__Your objective__. Set out exactly every line of the entries below, starting at the line that holds "Unlike other classifier" and stopping after the line that holds "The following section".

__Collected data__.
* * * * *

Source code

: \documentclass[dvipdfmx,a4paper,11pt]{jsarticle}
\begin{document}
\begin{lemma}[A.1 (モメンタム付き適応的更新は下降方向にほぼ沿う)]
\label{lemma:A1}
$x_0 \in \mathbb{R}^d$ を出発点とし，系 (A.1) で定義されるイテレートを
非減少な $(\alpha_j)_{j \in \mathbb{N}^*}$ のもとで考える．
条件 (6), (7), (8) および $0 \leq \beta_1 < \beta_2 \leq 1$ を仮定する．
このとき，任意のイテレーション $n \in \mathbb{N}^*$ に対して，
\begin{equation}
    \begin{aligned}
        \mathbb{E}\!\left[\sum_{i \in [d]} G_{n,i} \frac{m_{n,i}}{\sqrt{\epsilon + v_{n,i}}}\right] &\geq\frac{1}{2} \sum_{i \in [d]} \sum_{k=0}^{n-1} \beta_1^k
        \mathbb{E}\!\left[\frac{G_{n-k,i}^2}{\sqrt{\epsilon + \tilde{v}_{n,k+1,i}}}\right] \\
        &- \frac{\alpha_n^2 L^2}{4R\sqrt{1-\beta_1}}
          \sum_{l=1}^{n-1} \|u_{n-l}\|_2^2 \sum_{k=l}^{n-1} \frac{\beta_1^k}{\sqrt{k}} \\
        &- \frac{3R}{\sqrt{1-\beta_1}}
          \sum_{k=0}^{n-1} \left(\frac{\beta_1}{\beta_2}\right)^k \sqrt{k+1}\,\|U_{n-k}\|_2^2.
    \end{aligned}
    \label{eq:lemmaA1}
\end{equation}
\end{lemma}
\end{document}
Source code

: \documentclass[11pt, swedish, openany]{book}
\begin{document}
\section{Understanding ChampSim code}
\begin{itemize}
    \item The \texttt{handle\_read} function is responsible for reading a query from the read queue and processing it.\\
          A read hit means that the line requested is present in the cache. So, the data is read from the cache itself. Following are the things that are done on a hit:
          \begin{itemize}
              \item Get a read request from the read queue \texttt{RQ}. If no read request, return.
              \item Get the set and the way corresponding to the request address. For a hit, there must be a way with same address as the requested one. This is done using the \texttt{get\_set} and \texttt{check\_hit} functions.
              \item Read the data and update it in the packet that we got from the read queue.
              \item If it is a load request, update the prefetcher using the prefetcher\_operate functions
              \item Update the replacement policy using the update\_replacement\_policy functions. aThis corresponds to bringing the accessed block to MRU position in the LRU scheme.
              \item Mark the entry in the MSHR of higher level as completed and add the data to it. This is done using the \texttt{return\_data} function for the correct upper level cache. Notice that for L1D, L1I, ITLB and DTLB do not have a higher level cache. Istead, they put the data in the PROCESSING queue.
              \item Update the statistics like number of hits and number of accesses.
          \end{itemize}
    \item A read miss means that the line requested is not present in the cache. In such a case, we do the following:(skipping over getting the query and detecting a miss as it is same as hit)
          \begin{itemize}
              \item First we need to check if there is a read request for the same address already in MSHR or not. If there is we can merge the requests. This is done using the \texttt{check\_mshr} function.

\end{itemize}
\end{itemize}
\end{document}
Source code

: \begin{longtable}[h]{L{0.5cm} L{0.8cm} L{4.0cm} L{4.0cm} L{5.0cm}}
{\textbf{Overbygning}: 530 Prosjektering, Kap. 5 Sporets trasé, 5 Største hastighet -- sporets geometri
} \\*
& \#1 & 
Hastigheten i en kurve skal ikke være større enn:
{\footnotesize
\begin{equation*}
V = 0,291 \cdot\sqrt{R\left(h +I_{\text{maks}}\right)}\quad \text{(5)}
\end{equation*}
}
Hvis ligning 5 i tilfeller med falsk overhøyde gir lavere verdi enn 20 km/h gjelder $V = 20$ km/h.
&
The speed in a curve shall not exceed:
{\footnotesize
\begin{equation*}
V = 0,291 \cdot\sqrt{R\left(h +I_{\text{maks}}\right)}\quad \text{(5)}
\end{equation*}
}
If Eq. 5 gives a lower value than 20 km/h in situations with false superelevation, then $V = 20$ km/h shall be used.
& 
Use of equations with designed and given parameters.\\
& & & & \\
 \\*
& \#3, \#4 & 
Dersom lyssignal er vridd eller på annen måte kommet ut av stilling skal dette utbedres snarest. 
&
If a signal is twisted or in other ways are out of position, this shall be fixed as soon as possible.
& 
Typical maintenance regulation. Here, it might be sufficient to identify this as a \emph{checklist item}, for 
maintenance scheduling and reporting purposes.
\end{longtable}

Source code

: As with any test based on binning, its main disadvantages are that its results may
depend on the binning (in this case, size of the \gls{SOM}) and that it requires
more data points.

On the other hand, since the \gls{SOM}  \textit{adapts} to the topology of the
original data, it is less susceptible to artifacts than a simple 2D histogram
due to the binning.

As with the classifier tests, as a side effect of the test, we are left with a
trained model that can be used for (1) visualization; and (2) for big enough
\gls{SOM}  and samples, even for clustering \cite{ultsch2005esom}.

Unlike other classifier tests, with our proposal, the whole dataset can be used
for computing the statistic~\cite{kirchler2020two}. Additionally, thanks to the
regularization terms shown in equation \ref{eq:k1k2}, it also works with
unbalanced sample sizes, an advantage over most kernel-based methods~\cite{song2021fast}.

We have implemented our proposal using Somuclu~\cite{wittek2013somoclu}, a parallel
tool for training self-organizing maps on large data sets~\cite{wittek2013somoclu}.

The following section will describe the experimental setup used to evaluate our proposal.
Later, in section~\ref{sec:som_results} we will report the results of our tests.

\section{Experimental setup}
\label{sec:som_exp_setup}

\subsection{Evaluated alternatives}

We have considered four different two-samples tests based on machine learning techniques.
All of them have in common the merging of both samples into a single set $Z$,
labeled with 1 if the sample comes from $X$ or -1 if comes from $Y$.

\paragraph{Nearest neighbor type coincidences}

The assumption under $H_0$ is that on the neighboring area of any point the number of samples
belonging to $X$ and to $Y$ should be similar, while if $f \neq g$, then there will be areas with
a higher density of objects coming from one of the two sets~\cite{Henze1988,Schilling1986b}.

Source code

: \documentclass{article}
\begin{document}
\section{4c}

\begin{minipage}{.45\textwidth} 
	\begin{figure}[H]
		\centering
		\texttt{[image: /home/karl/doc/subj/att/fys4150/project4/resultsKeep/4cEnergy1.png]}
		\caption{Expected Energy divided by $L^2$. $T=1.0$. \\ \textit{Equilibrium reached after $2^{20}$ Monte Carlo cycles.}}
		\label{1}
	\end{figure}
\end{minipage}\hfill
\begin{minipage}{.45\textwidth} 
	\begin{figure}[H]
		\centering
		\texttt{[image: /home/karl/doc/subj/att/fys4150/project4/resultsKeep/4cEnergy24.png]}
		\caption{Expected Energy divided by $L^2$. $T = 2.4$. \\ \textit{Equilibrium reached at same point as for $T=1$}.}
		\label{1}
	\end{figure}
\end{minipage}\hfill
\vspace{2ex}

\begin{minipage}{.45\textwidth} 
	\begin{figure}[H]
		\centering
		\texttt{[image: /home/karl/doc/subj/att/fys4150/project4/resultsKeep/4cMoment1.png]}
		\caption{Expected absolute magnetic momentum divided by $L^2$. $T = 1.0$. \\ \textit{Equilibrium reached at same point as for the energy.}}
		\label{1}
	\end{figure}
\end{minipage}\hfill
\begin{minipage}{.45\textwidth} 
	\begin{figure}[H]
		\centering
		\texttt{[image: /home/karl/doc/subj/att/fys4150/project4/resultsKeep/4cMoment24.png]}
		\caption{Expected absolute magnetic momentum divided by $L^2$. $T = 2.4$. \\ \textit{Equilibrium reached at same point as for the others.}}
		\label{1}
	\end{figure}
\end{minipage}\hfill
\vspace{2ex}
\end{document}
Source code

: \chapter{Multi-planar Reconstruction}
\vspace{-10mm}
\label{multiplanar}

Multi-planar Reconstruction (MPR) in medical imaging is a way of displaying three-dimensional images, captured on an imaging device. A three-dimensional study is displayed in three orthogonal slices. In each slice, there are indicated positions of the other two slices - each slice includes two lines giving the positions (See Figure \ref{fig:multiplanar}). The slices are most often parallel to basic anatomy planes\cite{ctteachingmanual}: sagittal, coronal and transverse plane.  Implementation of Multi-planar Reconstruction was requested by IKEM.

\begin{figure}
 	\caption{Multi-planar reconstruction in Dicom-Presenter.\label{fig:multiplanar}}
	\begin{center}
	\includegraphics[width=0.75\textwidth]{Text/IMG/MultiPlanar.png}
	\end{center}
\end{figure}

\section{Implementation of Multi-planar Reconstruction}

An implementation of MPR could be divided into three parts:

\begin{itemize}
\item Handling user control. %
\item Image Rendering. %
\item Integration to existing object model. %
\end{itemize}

* * * * *

__Answer space__.
Unlike other classifier tests, with our proposal, the whole dataset can be used
for computing the statistic~\cite{kirchler2020two}. Additionally, thanks to the
regularization terms shown in equation \ref{eq:k1k2}, it also works with
unbalanced sample sizes, an advantage over most kernel-based methods~\cite{song2021fast}.

We have implemented our proposal using Somuclu~\cite{wittek2013somoclu}, a parallel
tool for training self-organizing maps on large data sets~\cite{wittek2013somoclu}.

The following section will describe the experimental setup used to evaluate our proposal.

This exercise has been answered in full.